The Kids Power Series
Can a sewing project make a difference half-way across the world?
Lacey Little Bird loves spending time with Kahasi, an elder on her reserve who is like a grandmother to her. From Kahasi, Lacey is learning about their people, the Siksika Blackfoot tribe of Alberta, including the art of beadwork.
Lacey hears about a project to help grandmothers in Africa who are raising their grandchildren because their parents have died from AIDS. Even though Africa is far, far away, Lacey wants to help and emails the grandmothers with a plan to raise money by selling beaded purses.
What difference can a young Blackfoot girl from North America make in the lives of grandmothers in Africa? A lot, as Lacey discovers. Her decision to help will bring about amazing changes in her life and her community.
Lacey and the African Grandmothers is based on true events, real people, and the Stephen Lewis Foundation’s Grandmothers to Grandmothers campaign.
This is a Kids Power Book – our series inspired by real stories of young people who have taken action to make their lives, and their world, better.
Maggie has been saving her delivery-job money for weeks to buy her best friend, Jo, a chocolate bar for her birthday. It's 1947, and while the war is over and ration tickets are gone, food prices are going up. Then it is announced that the price of chocolate is going up too - now Maggie can never afford to buy a chocolate bar! And neither can the other kids. Maggie and her friends leap into action and wage a strike against the price hike. But what can a bunch of kids do? More than you think?
Based on real events, Maggie and the Chocolate War is filled with photographs and newspaper documents covering an amazing historical moment that united children from British Columbia to the Atlantic coast.

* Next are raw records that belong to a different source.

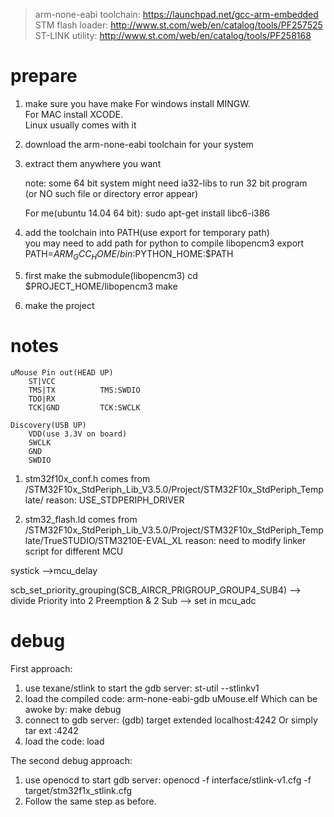 >arm-none-eabi toolchain: https://launchpad.net/gcc-arm-embedded  
>STM flash loader: http://www.st.com/web/en/catalog/tools/PF257525  
>ST-LINK utility: http://www.st.com/web/en/catalog/tools/PF258168

prepare
===
1. make sure you have
 		make
 For windows install MINGW.  
 For MAC install XCODE.  
 Linux usually comes with it

2. download the arm-none-eabi toolchain for your system

3. extract them anywhere you want

	note: some 64 bit system might need ia32-libs to run 32 bit program  
	(or NO such file or directory error appear)

	For me(ubuntu 14.04 64 bit):
		sudo apt-get install libc6-i386

4. add the toolchain into PATH(use export for temporary path)  
	you may need to add path for python to compile libopencm3
		export PATH=$ARM_GCC_HOME/bin:$PYTHON_HOME:$PATH

5. first make the submodule(libopencm3)
		cd $PROJECT_HOME/libopencm3
		make

6. make the project

notes
===

	uMouse Pin out(HEAD UP)
		ST|VCC
		TMS|TX			TMS:SWDIO
		TDO|RX
		TCK|GND			TCK:SWCLK

	Discovery(USB UP)
		VDD(use 3.3V on board)
		SWCLK
		GND
		SWDIO


1. stm32f10x_conf.h comes from /STM32F10x_StdPeriph_Lib_V3.5.0/Project/STM32F10x_StdPeriph_Template/
	reason: USE_STDPERIPH_DRIVER

2. stm32_flash.ld comes from /STM32F10x_StdPeriph_Lib_V3.5.0/Project/STM32F10x_StdPeriph_Template/TrueSTUDIO/STM3210E-EVAL_XL
	reason: need to modify linker script for different MCU  

systick -->mcu_delay

scb_set_priority_grouping(SCB_AIRCR_PRIGROUP_GROUP4_SUB4) --> divide Priority into 2 Preemption & 2 Sub --> set in mcu_adc

debug
===
First approach:
1. use texane/stlink to start the gdb server:
		st-util --stlinkv1
2. load the compiled code:
		arm-none-eabi-gdb uMouse.elf
	Which can be awoke by:
		make debug
3. connect to gdb server:
		(gdb) target extended localhost:4242
	Or simply
		tar ext :4242
4. load the code:
		load

The second debug approach:
1. use openocd to start gdb server:
		openocd -f interface/stlink-v1.cfg -f target/stm32f1x_stlink.cfg
2. Follow the same step as before.

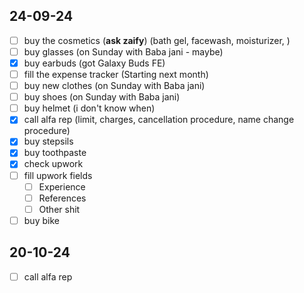 ## 24-09-24
- [ ] buy the cosmetics (**ask zaify**) (bath gel, facewash, moisturizer, )
- [ ] buy glasses (on Sunday with Baba jani - maybe)
- [x] buy earbuds (got Galaxy Buds FE)
- [ ] fill the expense tracker (Starting next month)
- [ ] buy new clothes (on Sunday with Baba jani)
- [ ] buy shoes (on Sunday with Baba jani)
- [ ] buy helmet (i don't know when)
- [x] call alfa rep (limit, charges, cancellation procedure, name change procedure)
- [x] buy stepsils 
- [x] buy toothpaste
- [x] check upwork
- [ ] fill upwork fields
	- [ ] Experience
	- [ ] References
	- [ ] Other shit
- [ ] buy bike
## 20-10-24
- [ ] call alfa rep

What weapon can children use to fight violence? A vote for peace! Yeny and her family have escaped from the violence in their mountain village in Colombia to live in the city. But danger remains all around her — from groups of armed men who have kidnapped her uncle to a scary bully at school. Yeny feels powerless until her new friends decide to organize a peace carnival. Before long, the peace movement has attracted young people from across the country, and they decide to hold a national vote for peace.
Inspired by the Colombian Children’s Movement for Peace - on October 25, 1996, millions of kids throughout Colombia held a vote that resulted in one full day with no bombs, shootings, or kidnappings. The group has been nominated every year since then for the Nobel Peace Prize.